The article notes that ABA Model Rule 5.4 limits non-lawyer ownership of law firms. But:
Some say the market already has moved beyond the bar’s restrictions. “The question used to be: ‘Will the ABA change Rule 5.4?’ “says lawyer and professor Larry Ribstein, associate dean for research at the University of Illinois College of Law. “The question now is, ‘Who cares?’ If the ABA wants to continue to regulate a tiny fraction of the legal market, they can keep their rule.”
The article focuses on legal outsourcing, and on financing of litigation by firms like Juridica Investments Ltd.. The latter’s founder is quoted as observing that “I began to see claims simply as a business asset that needed to be monetized.”
The article concludes:
University of Illinois prof Ribstein says the growth of these financiers underscores the legal industry’s transition. “Bringing in capital allows businesses to scale up and provides efficient specialization,” he says. “Once a business model calls for capital, there’s no particular reason why lawyers themselves are the best people to provide it.”
Couldn’t have said it better myself.
My work in progress will go beyond outsourcing and litigation financing to discuss other potential mechanisms for owning a piece of the production of law and legal services.
There is no law, no ‘justice’. Just raw power and manipulation for cash.
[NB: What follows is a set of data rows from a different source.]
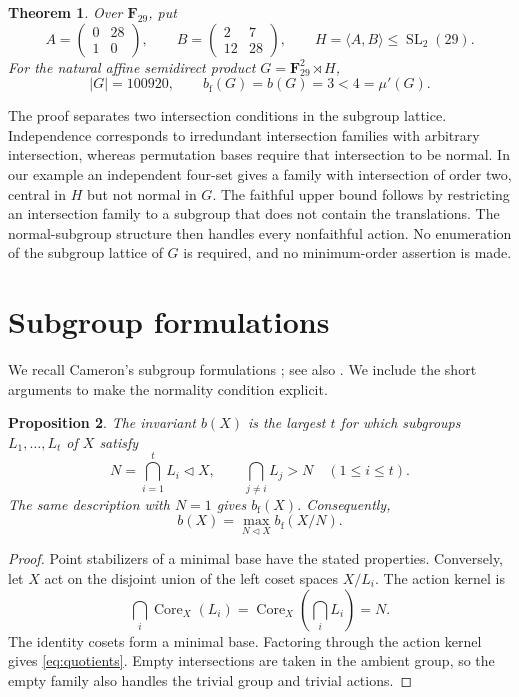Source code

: \IfFileExists{baustms.cls}{\bulletinformattrue\documentclass[plain]{baustms}}{\bulletinformatfalse\documentclass[11pt]{amsart}}
\theoremstyle{cupthm}
\newtheorem{theorem}{Theorem}
\newtheorem{proposition}[theorem]{Proposition}
\newcommand{\F}{\mathbf F}
\newcommand{\mup}{\mu'}
\newcommand{\bfth}{b_{\mathrm f}}
\newcommand{\SL}{\operatorname{SL}}
\newcommand{\Core}{\operatorname{Core}}
\begin{document}
\begin{theorem}\label{thm:main}
Over $\F_{29}$, put
\[
 A=\begin{pmatrix}0&28\\1&0\end{pmatrix},\qquad
 B=\begin{pmatrix}2&7\\12&28\end{pmatrix},\qquad
 H=\langle A,B\rangle\le\SL_2(29).
\]
For the natural affine semidirect product $G=\F_{29}^2\rtimes H$,
\[
 |G|=100920,\qquad \bfth(G)=b(G)=3<4=\mup(G).
\]
\end{theorem}

The proof separates two intersection conditions in the subgroup lattice.
Independence corresponds to irredundant intersection families with arbitrary
intersection, whereas permutation bases require that intersection to be
normal. In our example an independent four-set gives a family with
intersection of order two, central in $H$ but not normal in $G$.
The faithful upper bound follows by restricting an intersection family to
a subgroup that does not contain the translations. The normal-subgroup
structure then handles every nonfaithful action.
No enumeration of the subgroup lattice of $G$ is required, and no
minimum-order assertion is made.

\section{Subgroup formulations}
We recall Cameron's subgroup formulations
\cite[Propositions 3.1--3.2 and Corollary 3.3]{cameron2014};
see also \cite{cameron2024}. We include the short arguments to make the
normality condition explicit.

\begin{proposition}\label{prop:bases}
The invariant $b(X)$ is the largest $t$ for which subgroups
$L_1,\ldots,L_t$ of $X$ satisfy
\[
 N=\bigcap_{i=1}^t L_i\lhd X,\qquad
 \bigcap_{j\ne i}L_j>N\quad(1\le i\le t).
\]
The same description with $N=1$ gives $\bfth(X)$. Consequently,
\begin{equation}\label{eq:quotients}
 b(X)=\max_{N\lhd X}\bfth(X/N).
\end{equation}
\end{proposition}
\begin{proof}
Point stabilizers of a minimal base have the stated properties.
Conversely, let $X$ act on the disjoint union of the left coset spaces
$X/L_i$. The action kernel is
\[
 \bigcap_i\Core_X(L_i)
 =\Core_X\!\left(\bigcap_i L_i\right)=N.
\]
The identity cosets form a minimal base. Factoring through the action kernel
gives \eqref{eq:quotients}. Empty intersections are taken in the ambient
group, so the empty family also handles the trivial group and trivial actions.
\end{proof}
\end{document}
Serial felonies mean nothing, if you’re connected. Conversely, families and businesses are vicariously ruined for the crime of not being connected. Thug-acracy.
The idea that was America was killed by kleptocrats backed by brute force. Sad reality.
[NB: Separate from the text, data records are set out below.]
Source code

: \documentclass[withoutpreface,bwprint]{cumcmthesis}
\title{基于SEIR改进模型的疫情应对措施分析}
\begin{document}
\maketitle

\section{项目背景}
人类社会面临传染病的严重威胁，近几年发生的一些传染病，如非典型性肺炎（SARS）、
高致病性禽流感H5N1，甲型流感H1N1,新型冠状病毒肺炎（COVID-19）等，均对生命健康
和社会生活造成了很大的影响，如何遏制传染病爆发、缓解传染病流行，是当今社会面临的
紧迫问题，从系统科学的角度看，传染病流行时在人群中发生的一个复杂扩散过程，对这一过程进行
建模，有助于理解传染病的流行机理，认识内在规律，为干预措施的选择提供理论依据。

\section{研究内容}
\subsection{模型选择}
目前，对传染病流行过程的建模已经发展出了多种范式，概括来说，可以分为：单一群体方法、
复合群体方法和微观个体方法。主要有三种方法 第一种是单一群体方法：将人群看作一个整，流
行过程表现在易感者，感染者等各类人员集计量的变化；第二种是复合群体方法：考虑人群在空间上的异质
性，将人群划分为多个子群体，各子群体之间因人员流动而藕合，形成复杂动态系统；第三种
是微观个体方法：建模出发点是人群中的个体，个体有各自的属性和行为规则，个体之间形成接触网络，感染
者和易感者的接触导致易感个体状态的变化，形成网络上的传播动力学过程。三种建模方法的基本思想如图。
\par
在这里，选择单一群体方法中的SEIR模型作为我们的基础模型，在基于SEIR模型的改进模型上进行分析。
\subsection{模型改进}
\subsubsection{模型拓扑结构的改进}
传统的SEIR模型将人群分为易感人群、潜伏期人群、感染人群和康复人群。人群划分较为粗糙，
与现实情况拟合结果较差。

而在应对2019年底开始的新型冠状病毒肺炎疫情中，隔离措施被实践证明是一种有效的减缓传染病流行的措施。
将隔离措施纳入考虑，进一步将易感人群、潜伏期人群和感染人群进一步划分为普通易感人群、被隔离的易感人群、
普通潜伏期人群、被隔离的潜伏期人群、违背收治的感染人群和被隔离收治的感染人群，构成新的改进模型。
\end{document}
Repugnant to the Constitution = Null and Void. Hope you all are on the right side of that when it comes time.
As a mere non-lawyer citizen, I am not sure what I think of this. It does not bother me that people make money, even lots of it from law. But it does concern me greatly if the law itself becomes the object of entrepenurial manipulation. Since big business and big government tend to be natural allies, who will litle guys like me turn to? Will the big-box lawyer I hire be working for me or for his company? Will he tell me? Will I be able to believe him? Will I know about the relationships between the law company and its government regulators? (I think only fools believe that this kind of business will escape regulation.) Just asking …
What I think will happen here is that lawyers, and soon other professionals like psychologists (web visits), are finally going to understand why we are whining about outsourcing. When you spend thousands and decades on building expertise in computers or engineering only to have other countries undercut your skill set you start to understand. The big education bubble will pop about the same time that the lawyers start losing significant work to India. It’s already happening with patent applications. I was destroyed by H1B and L1 visas in the computer industry. It’s going to be interesting to see this one move forward. Are you going to be able to get Obamacare to for psychological support in Urdu via the web? As sure as you’re reading this we’ll be spreading the wealth around in all areas.
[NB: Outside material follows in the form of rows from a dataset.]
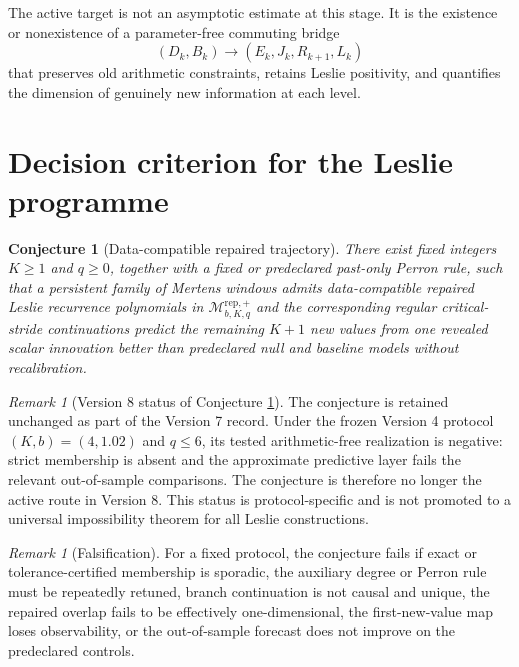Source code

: \documentclass[11pt]{amsart}
\numberwithin{equation}{section}
\theoremstyle{plain}
\newtheorem{conjecture}[theorem]{Conjecture}
\theoremstyle{definition}
\theoremstyle{remark}
\newtheorem{remark}[theorem]{Remark}
\begin{document}
The active target is not an asymptotic estimate at this stage.  It is the existence or
nonexistence of a parameter-free commuting bridge
\[
(D_k,B_k)
\longrightarrow
(E_k,J_k,R_{k+1},L_k)
\]
that preserves old arithmetic constraints, retains Leslie positivity, and quantifies the
dimension of genuinely new information at each level.


\section{Decision criterion for the Leslie programme}
\label{sec:decision_criterion}

\begin{conjecture}[Data-compatible repaired trajectory]
\label{conj:transportable_trajectory_v7}
There exist fixed integers $K\geq1$ and $q\geq0$, together with a fixed or predeclared past-only Perron rule, such that a persistent family of Mertens windows admits data-compatible repaired Leslie recurrence polynomials in $\mathcal M^{\mathrm{rep},+}_{b,K,q}$ and the corresponding regular critical-stride continuations predict the remaining $K+1$ new values from one revealed scalar innovation better than predeclared null and baseline models without recalibration.
\end{conjecture}

\begin{remark}[Version 8 status of Conjecture \ref{conj:transportable_trajectory_v7}]
\label{rem:v8_status_old_conjecture}
The conjecture is retained unchanged as part of the Version 7 record.  Under the frozen
Version 4 protocol $(K,b)=(4,1.02)$ and $q\le6$, its tested arithmetic-free realization is
negative: strict membership is absent and the approximate predictive layer fails the relevant
out-of-sample comparisons.  The conjecture is therefore no longer the active route in
Version 8.  This status is protocol-specific and is not promoted to a universal impossibility
theorem for all Leslie constructions.
\end{remark}

\begin{remark}[Falsification]
\label{rem:falsification_v7}
For a fixed protocol, the conjecture fails if exact or tolerance-certified membership is sporadic, the auxiliary degree or Perron rule must be repeatedly retuned, branch continuation is not causal and unique, the repaired overlap fails to be effectively one-dimensional, the first-new-value map loses observability, or the out-of-sample forecast does not improve on the predeclared controls.
\end{remark}
\end{document}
It seems that this would do to the legal community what has already happened to the medical profession with people with MBA’s controlling doctors and medical care.
I don’t understand this: “The question now is, ‘Who cares?’ If the ABA wants to continue to regulate a tiny fraction of the legal market, they can keep their rule.”
The ABA promulgates model rules; it is the state bar rules that discipline attorneys. Are the various states going to loosen 5.4 or their equivalent?
When you have a mountain to shift, individuals with shovels are no longer sufficient; capital equipment is needed. The mountain of laws is beginning to look like continental uplift, a Himalaya of colliding interests, and individual lawyers, whether or not in teams, are no longer sufficient to cope with it.
This is an interesting article. Just when it seems as if big law may be seeing a decrease in popularity among future attorneys, it’s popularity increases among big investors. If big investors get big law firms within their sites, it will be interesting to see what will happen to these firms.